While watching Time Code, I noticed its relevance to Wark's discussion of time.
Thinking of the camera as composing its own time, Time Code can then be a presentation of four times, the time of each character. At the beginning of the film, the times seem to run parallel to one another since the audience does not have enough information to connect the characters. The times intersect when speak across vectors via phone or vectors follow them into the same space. In particular, Wark's discussion of the moment of danger applies nicely to the earthquake sequences, "Every now and then there is an event which interrupts all such discrete and parallel times, cutting across them and marking them all with the image of a moment of danger" (265)
The earthquakes are the only events to occur in all times at once. Each time it pauses the narrative as characters check to make sure that they are unharmed before they continue forwarding the plot. We are pulled from the individual frame of focus to watch all the frames as a collective: "Local and communal rhythms suddenly appear as connected to global forces and relations." (266)
Additionally, the format of the film also allows the time of the film and the time of the audience to intersect. Shot in real-time as four continuous shots, there has been no editing to the visual. Although this could have been shot cutting from character to character and elapsing time to quicken the pace, this format removes the viewer from cinematic time and into the time of the viewer. Each character experiences every moment of the film, and we the audience also experience each moment as well.

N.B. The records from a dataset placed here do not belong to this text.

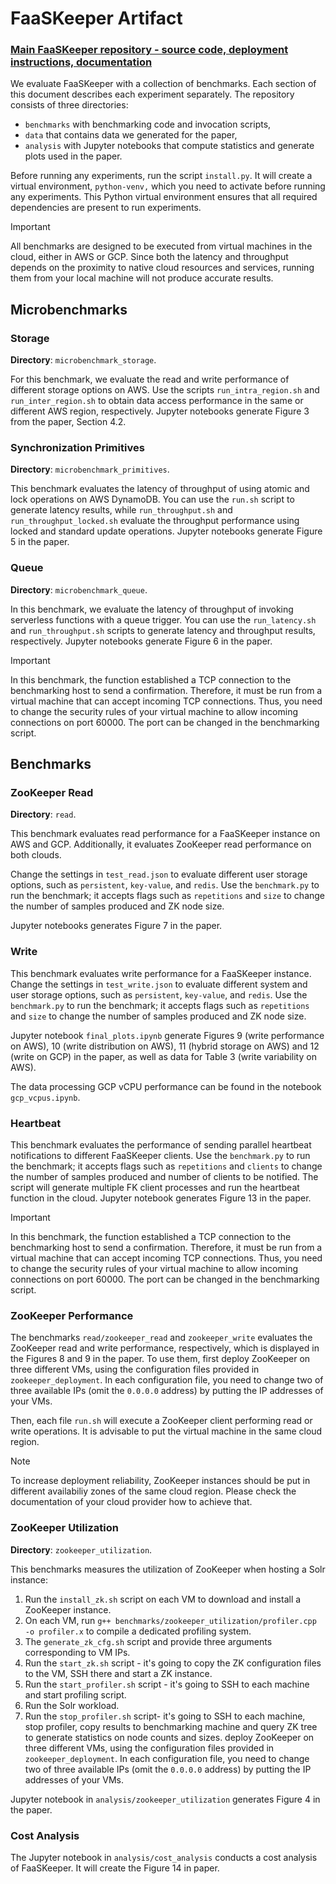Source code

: # FaaSKeeper Artifact

### [Main FaaSKeeper repository - source code, deployment instructions, documentation](https://github.com/spcl/faaskeeper)

We evaluate FaaSKeeper with a collection of benchmarks. Each section of this document describes each experiment separately. The repository consists of three directories:
* `benchmarks` with benchmarking code and invocation scripts,
* `data` that contains data we generated for the paper,
* `analysis` with Jupyter notebooks that compute statistics and generate plots used in the paper.

Before running any experiments, run the script `install.py`. It will create a virtual environment, `python-venv,` which you need to activate before running any experiments.
This Python virtual environment ensures that all required dependencies are present to run experiments.

> [!IMPORTANT]  
> All benchmarks are designed to be executed from virtual machines in the cloud, either in AWS or GCP. Since both the latency and throughput depends on the proximity to native cloud resources and services, running them from your local machine will not produce accurate results.

## Microbenchmarks

### Storage

**Directory**: `microbenchmark_storage`.

For this benchmark, we evaluate the read and write performance of different storage options on AWS. Use the scripts `run_intra_region.sh` and `run_inter_region.sh` to obtain data access performance in the same or different AWS region, respectively. Jupyter notebooks generate Figure 3 from the paper, Section 4.2. 

### Synchronization Primitives

**Directory**: `microbenchmark_primitives`.

This benchmark evaluates the latency of throughput of using atomic and lock operations on AWS DynamoDB. You can use the `run.sh` script to generate latency results, while `run_throughput.sh` and `run_throughput_locked.sh` evaluate the throughput performance using locked and standard update operations. Jupyter notebooks generate Figure 5 in the paper.

### Queue

**Directory**: `microbenchmark_queue`.

In this benchmark, we evaluate the latency of throughput of invoking serverless functions with a queue trigger. You can use the `run_latency.sh` and `run_throughput.sh` scripts to generate latency and throughput results, respectively. Jupyter notebooks generate Figure 6 in the paper.

> [!IMPORTANT]  
> In this benchmark, the function established a TCP connection to the benchmarking host to send a confirmation. Therefore, it must be run from a virtual machine that can accept incoming TCP connections. Thus, you need to change the security rules of your virtual machine to allow incoming connections on port 60000. The port can be changed in the benchmarking script.

## Benchmarks

### ZooKeeper Read

**Directory**: `read`.

This benchmark evaluates read performance for a FaaSKeeper instance on AWS and GCP. Additionally, it evaluates ZooKeeper read performance on both clouds.

Change the settings in `test_read.json` to evaluate different user storage options, such as `persistent`, `key-value`, and `redis`. Use the `benchmark.py` to run the benchmark; it accepts flags such as `repetitions` and `size` to change the number of samples produced and ZK node size.

Jupyter notebooks generates Figure 7 in the paper.

### Write

This benchmark evaluates write performance for a FaaSKeeper instance. Change the settings in `test_write.json` to evaluate different system and user storage options, such as `persistent`, `key-value`, and `redis`. Use the `benchmark.py` to run the benchmark; it accepts flags such as `repetitions` and `size` to change the number of samples produced and ZK node size.

Jupyter notebook `final_plots.ipynb` generate Figures 9 (write performance on AWS), 10 (write distribution on AWS), 11 (hybrid storage on AWS) and 12 (write on GCP) in the paper, as well as data for Table 3 (write variability on AWS).

The data processing GCP vCPU performance can be found in the notebook `gcp_vcpus.ipynb`.

### Heartbeat

This benchmark evaluates the performance of sending parallel heartbeat notifications to different FaaSKeeper clients. Use the `benchmark.py` to run the benchmark; it accepts flags such as `repetitions` and `clients` to change the number of samples produced and number of clients to be notified. The script will generate multiple FK client processes and run the heartbeat function in the cloud. Jupyter notebook generates Figure 13 in the paper.

> [!IMPORTANT]  
> In this benchmark, the function established a TCP connection to the benchmarking host to send a confirmation. Therefore, it must be run from a virtual machine that can accept incoming TCP connections. Thus, you need to change the security rules of your virtual machine to allow incoming connections on port 60000. The port can be changed in the benchmarking script.

### ZooKeeper Performance

The benchmarks `read/zookeeper_read` and `zookeeper_write` evaluates the ZooKeeper read and write performance, respectively, which is displayed in the Figures 8 and 9 in the paper. To use them, first deploy ZooKeeper on three different VMs, using the configuration files provided in `zookeeper_deployment`. In each configuration file, you need to change two of three available IPs (omit the `0.0.0.0` address) by putting the IP addresses of your VMs.

Then, each file `run.sh` will execute a ZooKeeper client performing read or write operations. It is advisable to put the virtual machine in the same cloud region.

> [!NOTE]  
> To increase deployment reliability, ZooKeeper instances should be put in different availabiliy zones of the same cloud region. Please check the documentation of your cloud provider how to achieve that.

### ZooKeeper Utilization

**Directory**: `zookeeper_utilization`.

This benchmarks measures the utilization of ZooKeeper when hosting a Solr instance:

1) Run the `install_zk.sh` script on each VM to download and install a ZooKeeper instance.
2) On each VM, run `g++ benchmarks/zookeeper_utilization/profiler.cpp -o profiler.x` to compile a dedicated profiling system.
3) The `generate_zk_cfg.sh` script and provide three arguments corresponding to VM IPs.
4) Run the `start_zk.sh` script - it's going to copy the ZK configuration files to the VM, SSH there and start a ZK instance.
5) Run the `start_profiler.sh` script - it's going to SSH to each machine and start profiling script.
6) Run the Solr workload.
7) Run the `stop_profiler.sh` script- it's going to SSH to each machine, stop profiler, copy results to benchmarking machine and query ZK tree to generate statistics on node counts and sizes.
deploy ZooKeeper on three different VMs, using the configuration files provided in `zookeeper_deployment`. In each configuration file, you need to change two of three available IPs (omit the `0.0.0.0` address) by putting the IP addresses of your VMs.

Jupyter notebook in `analysis/zookeeper_utilization` generates Figure 4 in the paper.

### Cost Analysis

The Jupyter notebook in `analysis/cost_analysis` conducts a cost analysis of FaaSKeeper. It will create the Figure 14 in paper.
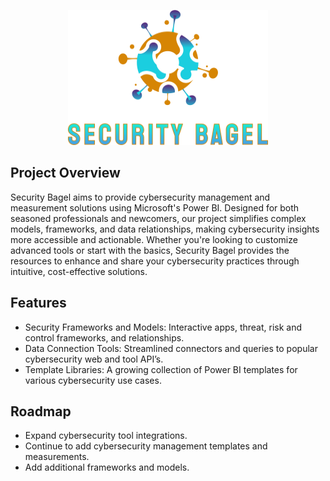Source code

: <p align="center">
  <img src="https://github.com/SecurityBagel/SecurityBagel/blob/main/SecurityBagel.png"/>
</p>

## Project Overview

Security Bagel aims to provide cybersecurity management and measurement solutions using Microsoft's Power BI. Designed for both seasoned professionals and newcomers, our project simplifies complex models, frameworks, and data relationships, making cybersecurity insights more accessible and actionable. Whether you're looking to customize advanced tools or start with the basics, Security Bagel provides the resources to enhance and share your cybersecurity practices through intuitive, cost-effective solutions.


## Features

- Security Frameworks and Models: Interactive apps, threat, risk and control frameworks, and relationships.
- Data Connection Tools: Streamlined connectors and queries to popular cybersecurity web and tool API’s. 
- Template Libraries: A growing collection of Power BI templates for various cybersecurity use cases.


## Roadmap

- Expand cybersecurity tool integrations.
- Continue to add cybersecurity management templates and measurements.
- Add additional frameworks and models.
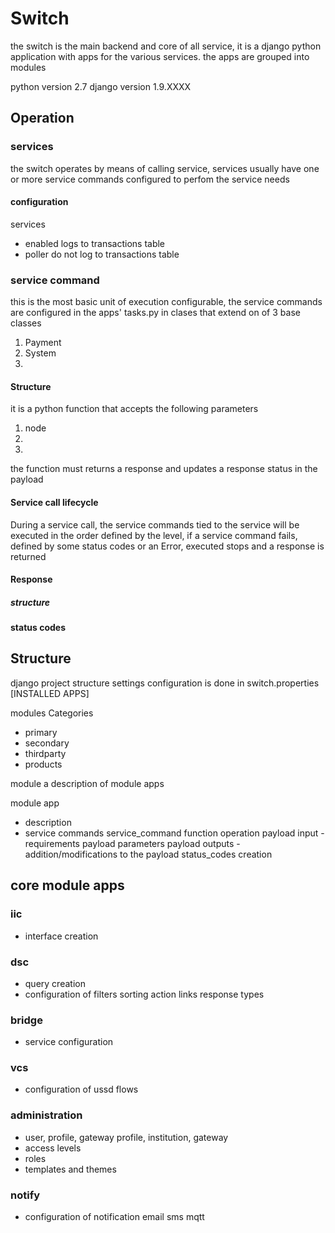 # Switch

the switch is the main backend and core of all service, it is a django python application with apps for the various services. 
the apps are grouped into modules


python version 2.7 
django version 1.9.XXXX


## Operation

### services
the switch operates by means of calling service, services usually have one or more service commands configured to perfom the service needs

#### configuration

services
- enabled logs to transactions table
- poller do not log to transactions table


### service command
this is the most basic unit of execution configurable, 
the service commands are configured in the apps' tasks.py in clases that extend on of 3 base classes

1. Payment
2. System
3. 

#### Structure
it is a python function that accepts 
the following parameters

1. node
2. 
3. 

the function must returns a response and updates a response status in the payload


#### Service call lifecycle
During a service call, the service commands tied to the service will be executed 
in the order defined by the level, if a service command fails, defined by some status codes or an Error,
executed stops and a response is returned

#### Response
##### structure
#### status codes


## Structure

django project structure
settings configuration is done in switch.properties
[INSTALLED APPS]


modules
Categories
- primary
- secondary
- thirdparty
- products

module 
a description of module apps

module app
- description
- service commands
	service_command
		function
		operation
		payload input - requirements payload parameters
		payload outputs - addition/modifications to the payload
		status_codes
	creation

## core module apps
### iic
- interface creation

### dsc
- query creation
- configuration of 
	filters
	sorting
	action links
	response types

### bridge
- service configuration

### vcs
- configuration of ussd flows


### administration
- user, profile, gateway profile, institution, gateway
- access levels
- roles
- templates and themes

### notify
- configuration of notification
	email
	sms
	mqtt




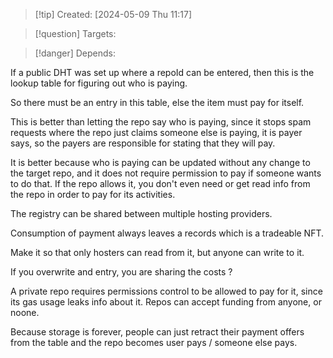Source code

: 
>[!tip] Created: [2024-05-09 Thu 11:17]

>[!question] Targets: 

>[!danger] Depends: 

If a public DHT was set up where a repoId can be entered, then this is the lookup table for figuring out who is paying.

So there must be an entry in this table, else the item must pay for itself.

This is better than letting the repo say who is paying, since it stops spam requests where the repo just claims someone else is paying, it is payer says, so the payers are responsible for stating that they will pay.  

It is better because who is paying can be updated without any change to the target repo, and it does not require permission to pay if someone wants to do that.  If the repo allows it, you don't even need or get read info from the repo in order to pay for its activities.

The registry can be shared between multiple hosting providers.

Consumption of payment always leaves a records which is a tradeable NFT.

Make it so that only hosters can read from it, but anyone can write to it.

If you overwrite and entry, you are sharing the costs ?

A private repo requires permissions control to be allowed to pay for it, since its gas usage leaks info about it.
Repos can accept funding from anyone, or noone.

Because storage is forever, people can just retract their payment offers from the table and the repo becomes user pays / someone else pays.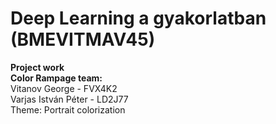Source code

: # Deep Learning a gyakorlatban (BMEVITMAV45)
**Project work <br />
Color Rampage team:** <br />
             Vitanov George - FVX4K2 <br />
  Varjas István Péter - LD2J77 <br />
Theme: Portrait colorization <br />
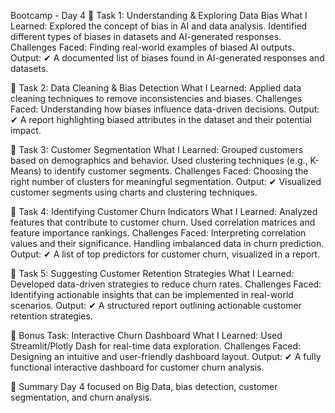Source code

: Bootcamp - Day 4
📖 Task 1: Understanding & Exploring Data Bias
What I Learned:
Explored the concept of bias in AI and data analysis.
Identified different types of biases in datasets and AI-generated responses.
Challenges Faced:
Finding real-world examples of biased AI outputs.
Output:
✔ A documented list of biases found in AI-generated responses and datasets.

📖 Task 2: Data Cleaning & Bias Detection
What I Learned:
Applied data cleaning techniques to remove inconsistencies and biases.
Challenges Faced:
Understanding how biases influence data-driven decisions.
Output:
✔ A report highlighting biased attributes in the dataset and their potential impact.

📖 Task 3: Customer Segmentation
What I Learned:
Grouped customers based on demographics and behavior.
Used clustering techniques (e.g., K-Means) to identify customer segments.
Challenges Faced:
Choosing the right number of clusters for meaningful segmentation.
Output:
✔ Visualized customer segments using charts and clustering techniques.

📖 Task 4: Identifying Customer Churn Indicators
What I Learned:
Analyzed features that contribute to customer churn.
Used correlation matrices and feature importance rankings.
Challenges Faced:
Interpreting correlation values and their significance.
Handling imbalanced data in churn prediction.
Output:
✔ A list of top predictors for customer churn, visualized in a report.

📖 Task 5: Suggesting Customer Retention Strategies
What I Learned:
Developed data-driven strategies to reduce churn rates.
Challenges Faced:
Identifying actionable insights that can be implemented in real-world scenarios.
Output:
✔ A structured report outlining actionable customer retention strategies.

📖 Bonus Task: Interactive Churn Dashboard
What I Learned:
Used Streamlit/Plotly Dash for real-time data exploration.
Challenges Faced:
Designing an intuitive and user-friendly dashboard layout.
Output:
✔ A fully functional interactive dashboard for customer churn analysis.

🔔 Summary
Day 4 focused on Big Data, bias detection, customer segmentation, and churn analysis. 
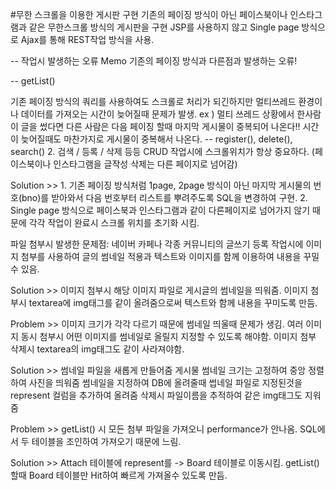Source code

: #무한 스크롤을 이용한 게시판 구현
기존의 페이징 방식이 아닌 페이스북이나 인스타그램과 같은 무한스크롤 방식의 게시판을 구현 JSP를 사용하지 않고 Single page 방식으로 Ajax를 통해 REST작업 방식을 사용.

-- 작업시 발생하는 오류 Memo 기존의 페이징 방식과 다른점과 발생하는 오류!

-- getList()

기존 페이징 방식의 쿼리를 사용하여도 스크롤로 처리가 되긴하지만 멀티쓰레드 환경이나 데이터를 가져오는 시간이 늦어질때 문제가 발생. ex ) 멀티 쓰레드 상황에서 한사람이 글을 썼다면 다른 사람은 다음 페이징 할때 마지막 게시물이 중복되어 나온다!! 시간이 늦어질때도 마찬가지로 게시물이 중복해서 나온다.
-- register(), delete(), search() 2. 검색 / 등록 / 삭제 등등 CRUD 작업시에 스크롤위치가 항상 중요하다. (페이스북이나 인스타그램을 글작성 삭제는 다른 페이지로 넘어감)

Solution >> 1. 기존 페이징 방식처럼 1page, 2page 방식이 아닌 마지막 게시물의 번호(bno)를 받아와서 다음 번호부터 리스트를 뿌려주도록 SQL을 변경하여 구현. 2. Single page 방식으로 페이스북과 인스타그램과 같이 다른페이지로 넘어가지 않기 때문에 각각 작업이 완료시 스크롤 위치를 초기화 시킴.

파일 첨부시 발생한 문제점: 네이버 카페나 각종 커뮤니티의 글쓰기 등록 작업시에 이미지 첨부를 사용하여 글의 썸네일 적용과 텍스트와 이미지를 함께 이용하여 내용을 꾸밀 수 있음.

Solution >> 이미지 첨부시 해당 이미지 파일로 게시글의 썸네일을 띄워줌. 이미지 첨부시 textarea에 img태그를 같이 올려줌으로써 텍스트와 함께 내용을 꾸미도록 만듬.

Problem >> 이미지 크기가 각각 다르기 때문에 썸네일 띄울때 문제가 생김. 여러 이미지 동시 첨부시 어떤 이미지를 썸네일로 올릴지 지정할 수 있도록 해야함. 이미지 첨부 삭제시 textarea의 img태그도 같이 사라져야함.

Solution >> 썸네일 파일을 새롭게 만들어줌 게시물 썸네일 크기는 고정하여 중앙 정렬하여 사진을 띄워줌 썸네일을 지정하여 DB에 올려줄때 썹네일 파일로 지정된것을 represent 컬럼을 추가하여 올려줌 삭제시 파일이름을 추적하여 같은 img태그도 지워줌

Problem >> getList() 시 모든 첨부 파일을 가져오니 performance가 안나옴. SQL에서 두 테이블을 조인하여 가져오기 때문에 느림.

Solution >> Attach 테이블에 represent를 -> Board 테이블로 이동시킴. getList() 할때 Board 테이블만 Hit하여 빠르게 가져올수 있도록 만듬.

There was an odd moment during the screening in which our actions as an audience intersected with events on screen. During the directors soliloquy about her avant garde film, a few people at the screening snickered. This was followed by Alex snickering on screen and then breaking out into full laughter. A good portion of the audience followed Alex's example. The real-time shooting of the film feel part of our world. Instead of feeling mediated through the screen, it was as if both Alex and the director were present in the room.